+++ DATA FOR PROCESSING +++

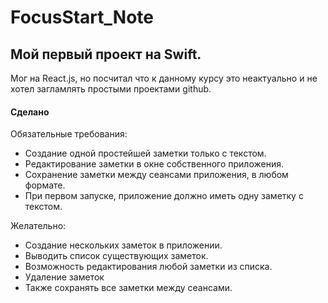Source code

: # FocusStart_Note

## Мой первый проект на Swift. 
Мог на React.js, но посчитал что к данному курсу это неактуально и не хотел загламлять простыми проектами github.
#### Сделано

Обязательные требования:
+ Создание одной простейшей заметки только с текстом.
+ Редактирование заметки в окне собственного приложения.
+ Сохранение заметки между сеансами приложения, в любом формате.
+ При первом запуске, приложение должно иметь одну заметку с текстом.

 Желательно:
+ Создание нескольких заметок в приложении.
+ Выводить список существующих заметок.
+ Возможность редактирования любой заметки из списка.
+ Удаление заметок
+ Также сохранять все заметки между сеансами.



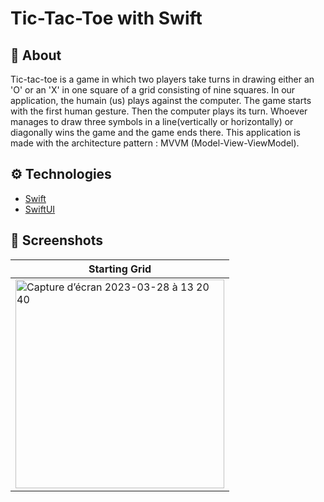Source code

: # Tic-Tac-Toe with Swift

## :calling: About
Tic-tac-toe is a game in which two players take turns in drawing either an 'O' or an 'X' in one square of a grid consisting of nine squares. In our application, the humain (us) plays against the computer. The game starts with the first human gesture. Then the computer plays its turn. Whoever manages to draw three symbols in a line(vertically or horizontally) or diagonally wins the game and the game ends there.
This application is made with the architecture pattern : MVVM (Model-View-ViewModel).

## :gear: Technologies
- [Swift](https://developer.apple.com/swift/)
- [SwiftUI](https://developer.apple.com/xcode/swiftui/)


## :camera_flash: Screenshots
| Starting Grid |
| --- |
|<img width="334" alt="Capture d’écran 2023-03-28 à 13 20 40" src="https://user-images.githubusercontent.com/80275552/228209697-12f33bde-21c8-4aab-9035-1c8edd16926e.png"> |


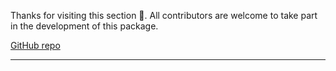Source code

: Thanks for visiting this section 💖. All contributors are welcome to take part in the development of this package.

[GitHub repo](https://github.com/piscopancer/anomaly-packer)

---
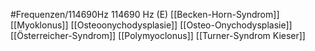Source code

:#Frequenzen/114690Hz
114690 Hz (E)
[[Becken-Horn-Syndrom]]
[[Myoklonus]]
[[Osteoonychodysplasie]]
[[Osteo-Onychodysplasie]]
[[Österreicher-Syndrom]]
[[Polymyoclonus]]
[[Turner-Syndrom Kieser]]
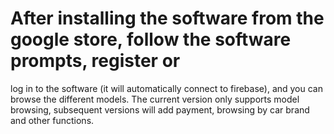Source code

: # After installing the software from the google store, follow the software prompts, register or
 log in to the software (it will automatically connect to firebase), and you can browse the 
 different models. The current version only supports model browsing, subsequent versions will 
 add payment, browsing by car brand and other functions.
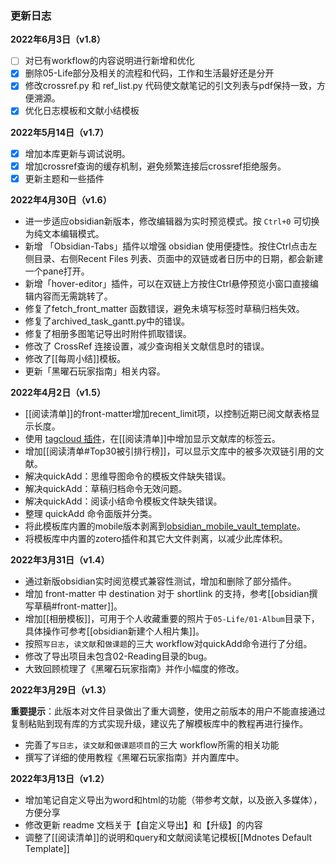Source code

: ### 更新日志

**2022年6月3日（v1.8）**

- [ ] 对已有workflow的内容说明进行新增和优化
- [x] 删除05-Life部分及相关的流程和代码，工作和生活最好还是分开
- [x] 修改crossref.py 和 ref_list.py 代码使文献笔记的引文列表与pdf保持一致，方便溯源。
- [x] 优化日志模板和文献小结模板

**2022年5月14日（v1.7）**

- [x] 增加本库更新与调试说明。
- [x] 增加crossref查询的缓存机制，避免频繁连接后crossref拒绝服务。
- [x] 更新主题和一些插件

**2022年4月30日（v1.6）**

- 进一步适应obsidian新版本，修改编辑器为实时预览模式。按 `Ctrl+0` 可切换为纯文本编辑模式。
- 新增 「Obsidian-Tabs」插件以增强 obsidian 使用便捷性。按住Ctrl点击左侧目录、右侧Recent Files 列表、页面中的双链或者日历中的日期，都会新建一个pane打开。
- 新增「hover-editor」插件，可以在双链上方按住Ctrl悬停预览小窗口直接编辑内容而无需跳转了。
- 修复了fetch_front_matter 函数错误，避免未填写标签时草稿归档失效。
- 修复了archived_task_gantt.py中的错误。
- 修复了相册多图笔记导出时附件抓取错误。
- 修改了 CrossRef 连接设置，减少查询相关文献信息时的错误。
- 修改了[[每周小结]]模板。
- 更新「黑曜石玩家指南」相关内容。

**2022年4月2日（v1.5）**

- [[阅读清单]]的front-matter增加recent_limit项，以控制近期已阅文献表格显示长度。
- 使用 [tagcloud 插件](https://github.com/joethei/obsidian-tagcloud)，在[[阅读清单]]中增加显示文献库的标签云。
- 增加[[阅读清单#Top30被引排行榜]]，可以显示文库中的被多次双链引用的文献。
- 解决quickAdd：思维导图命令的模板文件缺失错误。
- 解决quickAdd：草稿归档命令无效问题。
- 解决quickAdd：阅读小结命令模板文件缺失错误。
- 整理 quickAdd 命令面版并分类。
- 将此模板库内置的mobile版本剥离到[obsidian_mobile_vault_template](https://github.com/sheldonxxd/obsidian_mobile_vault_template)。
- 将模板库中内置的zotero插件和其它大文件剥离，以减少此库体积。

**2022年3月31日（v1.4）**

- 通过新版obsidian实时阅览模式兼容性测试，增加和删除了部分插件。
- 增加 front-matter 中 destination 对于 shortlink 的支持，参考[[obsidian撰写草稿#front-matter]]。
- 增加[[相册模板]]，可用于个人收藏重要的照片于`05-Life/01-Album`目录下，具体操作可参考[[obsidian新建个人相片集]]。
- 按照`写日志`，`读文献`和`做课题`的三大 workflow对quickAdd命令进行了分组。
- 修改了导出项目未包含02-Reading目录的bug。
- 大致回顾梳理了《黑曜石玩家指南》并作小幅度的修改。

**2022年3月29日（v1.3）**

**重要提示**：此版本对文件目录做出了重大调整，使用之前版本的用户不能直接通过复制粘贴到现有库的方式实现升级，建议先了解模板库中的教程再进行操作。

- 完善了`写日志`，`读文献`和`做课题项目`的三大 workflow所需的相关功能
- 撰写了详细的使用教程《黑曜石玩家指南》并内置库中。


**2022年3月13日（v1.2）**

- 增加笔记自定义导出为word和html的功能（带参考文献，以及嵌入多媒体），方便分享
- 修改更新 readme 文档关于【自定义导出】和【升级】的内容
- 调整了[[阅读清单]]的说明和query和文献阅读笔记模板[[Mdnotes Default Template]]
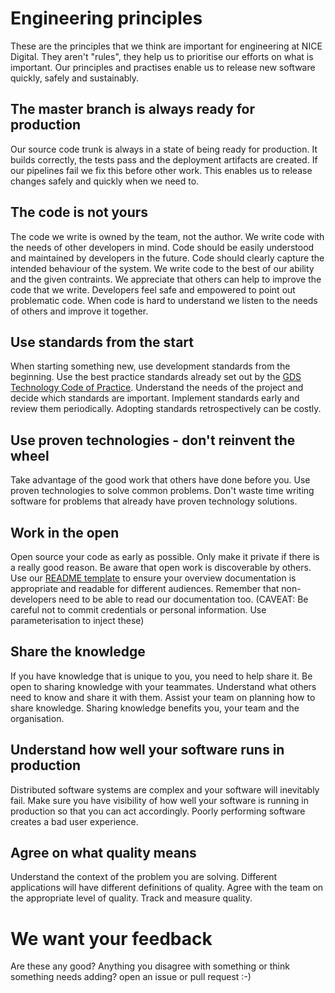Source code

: # Engineering principles

These are the principles that we think are important for engineering at NICE Digital. They aren't "rules", they help us to prioritise our efforts on what is important.  Our principles and practises enable us to release new software quickly, safely and sustainably. 

## The master branch is always ready for production
Our source code trunk is always in a state of being ready for production.  It builds correctly, the tests pass and the deployment artifacts are created.  If our pipelines fail we fix this before other work.  This enables us to release changes safely and quickly when we need to.

## The code is not yours
The code we write is owned by the team, not the author.  We write code with the needs of other developers in mind.  Code should be easily understood and maintained by developers in the future.  Code should clearly capture the intended behaviour of the system.  We write code to the best of our ability and the given contraints.  We appreciate that others can help to improve the code that we write.  Developers feel safe and empowered to point out problematic code.  When code is hard to understand we listen to the needs of others and improve it together.  

## Use standards from the start
When starting something new, use development standards from the beginning.  Use the best practice standards already set out by the [GDS Technology Code of Practice](https://www.gov.uk/guidance/the-technology-code-of-practice). Understand the needs of the project and decide which standards are important.  Implement standards early and review them periodically.  Adopting standards retrospectively can be costly.  

## Use proven technologies - don't reinvent the wheel
Take advantage of the good work that others have done before you.  Use proven technologies to solve common problems. Don't waste time writing software for problems that already have proven technology solutions.  

## Work in the open
Open source your code as early as possible.  Only make it private if there is a really good reason.  Be aware that open work is discoverable by others.  Use our [README template](example-readme.md) to ensure your overview documentation is appropriate and readable for different audiences.  Remember that non-developers need to be able to read our documentation too.
 (CAVEAT: Be careful not to commit credentials or personal information.  Use parameterisation to inject these)

## Share the knowledge
If you have knowledge that is unique to you, you need to help share it.  Be open to sharing knowledge with your teammates.  Understand what others need to know and share it with them.  Assist your team on planning how to share knowledge.  Sharing knowledge benefits you, your team and the organisation.  

## Understand how well your software runs in production
Distributed software systems are complex and your software will inevitably fail.  Make sure you have visibility of how well your software is running in production so that you can act accordingly.  Poorly performing software creates a bad user experience. 

## Agree on what quality means
Understand the context of the problem you are solving.  Different applications will have different definitions of quality.  Agree with the team on the appropriate level of quality.  Track and measure quality.         

# We want your feedback
Are these any good? Anything you disagree with something or think something needs adding? open an issue or pull request :-)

+++

→ WHAT THE EXERCISE ASKS
From the entries above, show each line that includes the string "best".

→ ANSWER SPACE
The code we write is owned by the team, not the author.  We write code with the needs of other developers in mind.  Code should be easily understood and maintained by developers in the future.  Code should clearly capture the intended behaviour of the system.  We write code to the best of our ability and the given contraints.  We appreciate that others can help to improve the code that we write.  Developers feel safe and empowered to point out problematic code.  When code is hard to understand we listen to the needs of others and improve it together.  
When starting something new, use development standards from the beginning.  Use the best practice standards already set out by the [GDS Technology Code of Practice](https://www.gov.uk/guidance/the-technology-code-of-practice). Understand the needs of the project and decide which standards are important.  Implement standards early and review them periodically.  Adopting standards retrospectively can be costly.  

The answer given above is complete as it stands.